DATA SHOWN START

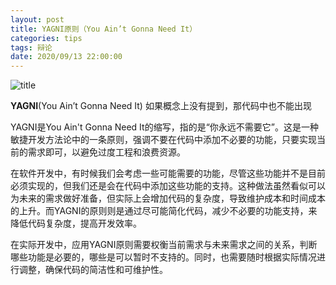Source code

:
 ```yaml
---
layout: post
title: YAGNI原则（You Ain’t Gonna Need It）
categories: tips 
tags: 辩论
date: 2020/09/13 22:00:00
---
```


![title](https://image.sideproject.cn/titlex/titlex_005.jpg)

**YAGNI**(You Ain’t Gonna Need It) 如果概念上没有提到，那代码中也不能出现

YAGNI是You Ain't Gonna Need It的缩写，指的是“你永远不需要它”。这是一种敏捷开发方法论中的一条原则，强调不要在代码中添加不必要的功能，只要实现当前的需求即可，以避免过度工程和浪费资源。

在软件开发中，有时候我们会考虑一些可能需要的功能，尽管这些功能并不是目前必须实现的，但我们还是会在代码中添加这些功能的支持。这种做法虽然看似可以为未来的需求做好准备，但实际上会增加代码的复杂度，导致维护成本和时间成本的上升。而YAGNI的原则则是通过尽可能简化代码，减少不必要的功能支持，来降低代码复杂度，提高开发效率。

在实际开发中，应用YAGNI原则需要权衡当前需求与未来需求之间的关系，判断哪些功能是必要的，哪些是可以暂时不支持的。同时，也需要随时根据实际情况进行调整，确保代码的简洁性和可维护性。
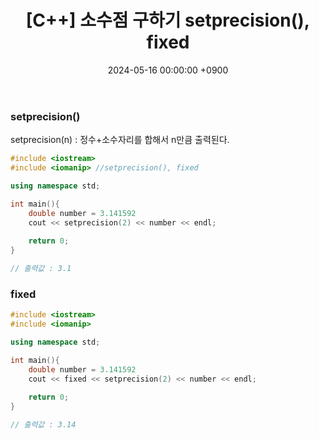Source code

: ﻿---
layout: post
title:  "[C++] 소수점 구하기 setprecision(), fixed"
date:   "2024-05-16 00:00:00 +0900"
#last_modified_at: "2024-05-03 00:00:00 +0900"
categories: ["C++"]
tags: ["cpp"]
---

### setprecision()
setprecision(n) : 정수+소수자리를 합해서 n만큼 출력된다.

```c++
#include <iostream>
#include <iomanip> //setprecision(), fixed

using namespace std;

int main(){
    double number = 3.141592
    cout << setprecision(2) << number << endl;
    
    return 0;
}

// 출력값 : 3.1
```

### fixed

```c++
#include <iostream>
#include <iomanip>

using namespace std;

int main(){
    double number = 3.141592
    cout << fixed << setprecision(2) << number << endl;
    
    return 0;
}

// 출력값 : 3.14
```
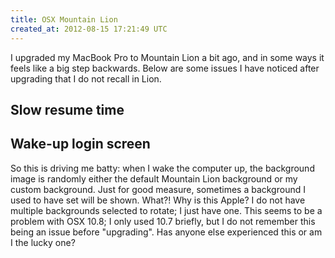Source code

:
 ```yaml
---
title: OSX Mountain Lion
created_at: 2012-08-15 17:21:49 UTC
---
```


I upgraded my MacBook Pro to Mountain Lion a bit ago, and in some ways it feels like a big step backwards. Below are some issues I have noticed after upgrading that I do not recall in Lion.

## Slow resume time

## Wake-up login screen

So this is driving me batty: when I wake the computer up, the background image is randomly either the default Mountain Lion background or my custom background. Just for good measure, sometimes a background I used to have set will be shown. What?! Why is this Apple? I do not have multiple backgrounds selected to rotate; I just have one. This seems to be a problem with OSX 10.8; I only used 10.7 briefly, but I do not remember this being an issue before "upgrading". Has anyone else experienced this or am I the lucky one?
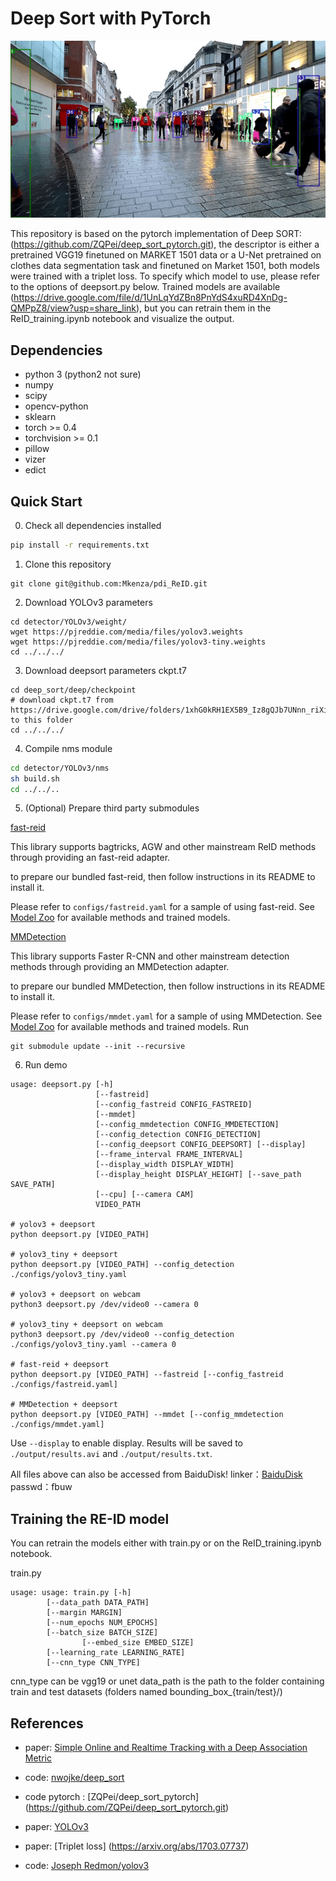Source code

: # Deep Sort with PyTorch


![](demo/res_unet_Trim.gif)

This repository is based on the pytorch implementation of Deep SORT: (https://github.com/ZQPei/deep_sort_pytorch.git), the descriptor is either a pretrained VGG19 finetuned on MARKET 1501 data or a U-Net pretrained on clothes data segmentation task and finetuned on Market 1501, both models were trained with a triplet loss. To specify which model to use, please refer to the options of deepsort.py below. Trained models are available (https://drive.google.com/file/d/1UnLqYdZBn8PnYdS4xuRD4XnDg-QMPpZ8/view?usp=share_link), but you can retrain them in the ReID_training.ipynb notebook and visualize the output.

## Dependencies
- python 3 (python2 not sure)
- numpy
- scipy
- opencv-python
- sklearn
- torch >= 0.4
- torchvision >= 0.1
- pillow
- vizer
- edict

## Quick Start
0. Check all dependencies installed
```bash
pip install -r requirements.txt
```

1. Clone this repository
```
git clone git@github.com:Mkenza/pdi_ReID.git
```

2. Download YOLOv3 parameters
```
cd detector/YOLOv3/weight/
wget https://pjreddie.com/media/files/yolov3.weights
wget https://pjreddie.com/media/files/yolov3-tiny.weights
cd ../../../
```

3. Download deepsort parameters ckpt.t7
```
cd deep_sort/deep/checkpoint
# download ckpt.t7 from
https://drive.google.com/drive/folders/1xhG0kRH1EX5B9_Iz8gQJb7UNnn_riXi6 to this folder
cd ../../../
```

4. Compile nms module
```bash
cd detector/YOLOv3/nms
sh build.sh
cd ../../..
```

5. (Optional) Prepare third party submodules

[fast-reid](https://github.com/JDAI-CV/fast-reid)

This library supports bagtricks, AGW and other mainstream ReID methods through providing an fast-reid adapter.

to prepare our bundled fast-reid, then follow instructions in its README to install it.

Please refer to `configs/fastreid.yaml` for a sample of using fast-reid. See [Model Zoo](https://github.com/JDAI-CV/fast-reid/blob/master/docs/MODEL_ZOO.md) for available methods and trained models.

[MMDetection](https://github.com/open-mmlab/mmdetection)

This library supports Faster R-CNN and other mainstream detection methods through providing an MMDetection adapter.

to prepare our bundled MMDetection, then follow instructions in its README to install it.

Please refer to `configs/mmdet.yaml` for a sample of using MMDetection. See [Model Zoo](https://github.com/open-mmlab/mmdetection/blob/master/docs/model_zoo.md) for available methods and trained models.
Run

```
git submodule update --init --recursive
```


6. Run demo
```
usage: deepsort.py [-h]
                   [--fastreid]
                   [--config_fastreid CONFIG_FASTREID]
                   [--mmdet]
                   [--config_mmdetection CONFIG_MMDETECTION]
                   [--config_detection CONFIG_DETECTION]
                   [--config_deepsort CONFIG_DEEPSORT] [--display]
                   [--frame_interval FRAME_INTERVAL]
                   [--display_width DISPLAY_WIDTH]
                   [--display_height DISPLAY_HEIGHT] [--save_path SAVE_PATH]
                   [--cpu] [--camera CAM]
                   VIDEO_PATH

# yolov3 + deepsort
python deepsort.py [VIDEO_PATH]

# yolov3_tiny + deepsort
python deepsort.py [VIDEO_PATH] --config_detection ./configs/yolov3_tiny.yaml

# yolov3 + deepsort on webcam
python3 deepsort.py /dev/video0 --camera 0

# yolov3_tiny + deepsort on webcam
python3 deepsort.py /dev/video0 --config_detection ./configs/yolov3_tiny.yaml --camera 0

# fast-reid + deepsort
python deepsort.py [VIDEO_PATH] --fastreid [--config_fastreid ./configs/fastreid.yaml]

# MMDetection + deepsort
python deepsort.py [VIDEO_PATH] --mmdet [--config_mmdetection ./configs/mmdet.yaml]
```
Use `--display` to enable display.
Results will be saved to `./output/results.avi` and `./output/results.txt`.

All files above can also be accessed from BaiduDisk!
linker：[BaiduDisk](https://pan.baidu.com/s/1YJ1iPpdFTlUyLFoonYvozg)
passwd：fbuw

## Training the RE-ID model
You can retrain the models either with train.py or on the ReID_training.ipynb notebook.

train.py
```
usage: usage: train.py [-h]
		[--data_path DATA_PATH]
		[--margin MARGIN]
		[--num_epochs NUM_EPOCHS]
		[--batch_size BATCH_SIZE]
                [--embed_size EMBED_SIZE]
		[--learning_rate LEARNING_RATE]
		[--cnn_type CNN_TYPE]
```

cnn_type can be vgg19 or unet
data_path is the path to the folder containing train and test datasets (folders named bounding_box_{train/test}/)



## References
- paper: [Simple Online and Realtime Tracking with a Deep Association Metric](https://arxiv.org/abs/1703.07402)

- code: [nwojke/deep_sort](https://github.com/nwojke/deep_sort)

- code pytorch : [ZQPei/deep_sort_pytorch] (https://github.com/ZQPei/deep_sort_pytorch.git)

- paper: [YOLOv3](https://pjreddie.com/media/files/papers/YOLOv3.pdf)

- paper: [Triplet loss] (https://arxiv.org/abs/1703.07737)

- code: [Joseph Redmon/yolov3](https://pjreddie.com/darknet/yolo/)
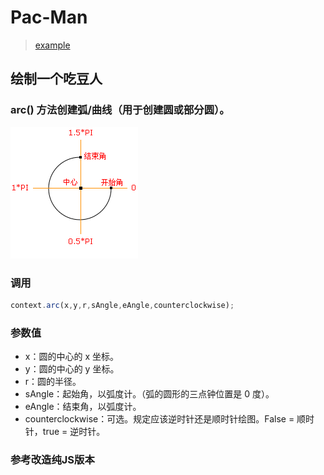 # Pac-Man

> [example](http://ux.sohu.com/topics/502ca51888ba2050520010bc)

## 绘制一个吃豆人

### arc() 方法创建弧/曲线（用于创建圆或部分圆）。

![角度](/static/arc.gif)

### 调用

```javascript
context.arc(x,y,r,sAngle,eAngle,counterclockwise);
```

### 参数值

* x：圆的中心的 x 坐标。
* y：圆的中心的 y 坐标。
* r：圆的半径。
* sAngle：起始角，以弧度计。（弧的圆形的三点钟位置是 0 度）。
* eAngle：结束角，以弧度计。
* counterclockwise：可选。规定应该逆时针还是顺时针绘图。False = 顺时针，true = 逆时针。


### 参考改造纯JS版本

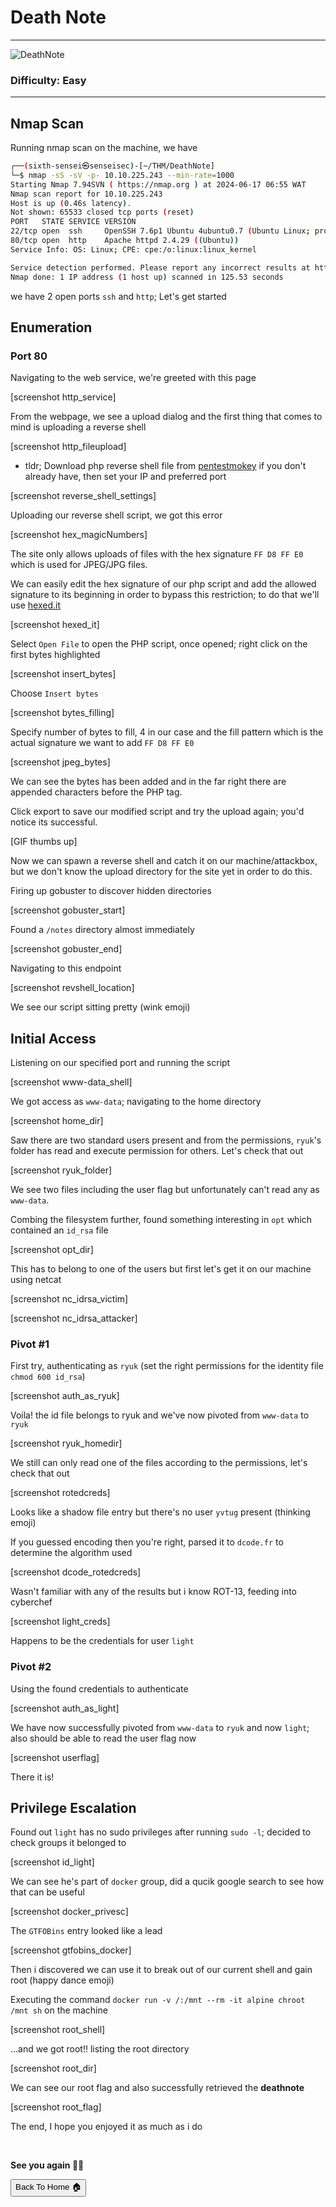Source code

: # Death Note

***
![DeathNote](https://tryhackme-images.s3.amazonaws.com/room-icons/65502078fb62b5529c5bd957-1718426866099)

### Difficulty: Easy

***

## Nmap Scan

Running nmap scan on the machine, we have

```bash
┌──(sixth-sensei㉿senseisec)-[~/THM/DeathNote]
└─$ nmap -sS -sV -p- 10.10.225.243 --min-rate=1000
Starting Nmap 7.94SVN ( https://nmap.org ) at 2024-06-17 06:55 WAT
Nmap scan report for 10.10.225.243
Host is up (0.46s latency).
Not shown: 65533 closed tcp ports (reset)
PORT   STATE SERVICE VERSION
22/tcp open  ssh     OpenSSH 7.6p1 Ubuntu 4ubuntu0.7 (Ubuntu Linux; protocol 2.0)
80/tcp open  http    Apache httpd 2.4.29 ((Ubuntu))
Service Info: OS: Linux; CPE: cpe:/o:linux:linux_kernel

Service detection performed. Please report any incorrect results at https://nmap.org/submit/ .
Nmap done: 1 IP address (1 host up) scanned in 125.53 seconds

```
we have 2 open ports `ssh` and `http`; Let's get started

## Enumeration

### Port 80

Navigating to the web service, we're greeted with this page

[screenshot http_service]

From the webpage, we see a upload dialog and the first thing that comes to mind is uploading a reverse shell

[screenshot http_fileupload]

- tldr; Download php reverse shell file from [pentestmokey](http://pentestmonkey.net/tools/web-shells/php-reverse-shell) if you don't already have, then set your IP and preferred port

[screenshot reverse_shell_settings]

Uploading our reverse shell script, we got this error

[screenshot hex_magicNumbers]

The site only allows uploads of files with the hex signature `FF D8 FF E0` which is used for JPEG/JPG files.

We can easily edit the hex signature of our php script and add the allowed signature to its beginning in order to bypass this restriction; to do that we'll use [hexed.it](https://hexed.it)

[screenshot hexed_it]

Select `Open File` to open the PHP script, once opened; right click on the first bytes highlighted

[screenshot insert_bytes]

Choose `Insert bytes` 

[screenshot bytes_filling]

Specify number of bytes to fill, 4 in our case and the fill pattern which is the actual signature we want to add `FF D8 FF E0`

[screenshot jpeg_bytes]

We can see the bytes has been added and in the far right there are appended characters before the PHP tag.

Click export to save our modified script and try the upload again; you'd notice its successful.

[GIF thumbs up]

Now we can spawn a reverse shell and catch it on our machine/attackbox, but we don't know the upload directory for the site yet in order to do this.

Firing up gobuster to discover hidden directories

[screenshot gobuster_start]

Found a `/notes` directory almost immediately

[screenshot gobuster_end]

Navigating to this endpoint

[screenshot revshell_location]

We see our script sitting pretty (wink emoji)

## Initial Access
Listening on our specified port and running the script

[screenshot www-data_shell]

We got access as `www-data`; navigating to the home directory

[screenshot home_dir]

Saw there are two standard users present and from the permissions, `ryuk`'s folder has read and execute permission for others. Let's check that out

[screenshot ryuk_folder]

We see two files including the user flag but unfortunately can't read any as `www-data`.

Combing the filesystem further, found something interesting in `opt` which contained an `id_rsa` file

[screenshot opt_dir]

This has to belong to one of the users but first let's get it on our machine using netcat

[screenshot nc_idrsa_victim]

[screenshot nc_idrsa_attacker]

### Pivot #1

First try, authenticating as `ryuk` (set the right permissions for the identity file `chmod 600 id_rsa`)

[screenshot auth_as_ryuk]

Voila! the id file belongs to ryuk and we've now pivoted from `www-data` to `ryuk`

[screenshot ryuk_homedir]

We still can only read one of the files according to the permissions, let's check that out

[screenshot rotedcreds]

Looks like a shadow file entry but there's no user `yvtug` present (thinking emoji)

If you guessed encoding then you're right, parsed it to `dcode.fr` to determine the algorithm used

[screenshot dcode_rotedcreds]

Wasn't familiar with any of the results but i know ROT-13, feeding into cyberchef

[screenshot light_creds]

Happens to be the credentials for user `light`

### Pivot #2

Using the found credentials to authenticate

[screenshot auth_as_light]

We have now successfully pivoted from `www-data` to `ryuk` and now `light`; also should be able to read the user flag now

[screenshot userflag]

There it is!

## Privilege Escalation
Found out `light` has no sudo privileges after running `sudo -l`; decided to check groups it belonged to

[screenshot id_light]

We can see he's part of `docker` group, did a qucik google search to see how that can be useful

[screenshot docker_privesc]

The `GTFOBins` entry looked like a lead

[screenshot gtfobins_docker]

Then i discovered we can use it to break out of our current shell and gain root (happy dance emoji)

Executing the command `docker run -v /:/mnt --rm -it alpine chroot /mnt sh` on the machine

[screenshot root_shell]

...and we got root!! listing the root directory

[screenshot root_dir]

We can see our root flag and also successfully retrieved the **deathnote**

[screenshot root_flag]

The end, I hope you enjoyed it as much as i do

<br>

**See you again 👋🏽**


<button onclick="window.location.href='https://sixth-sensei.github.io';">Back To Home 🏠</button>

DATA SHOWN END

Search the data for "library". Copy every matching line.

This library supports bagtricks, AGW and other mainstream ReID methods through providing an fast-reid adapter.
This library supports Faster R-CNN and other mainstream detection methods through providing an MMDetection adapter.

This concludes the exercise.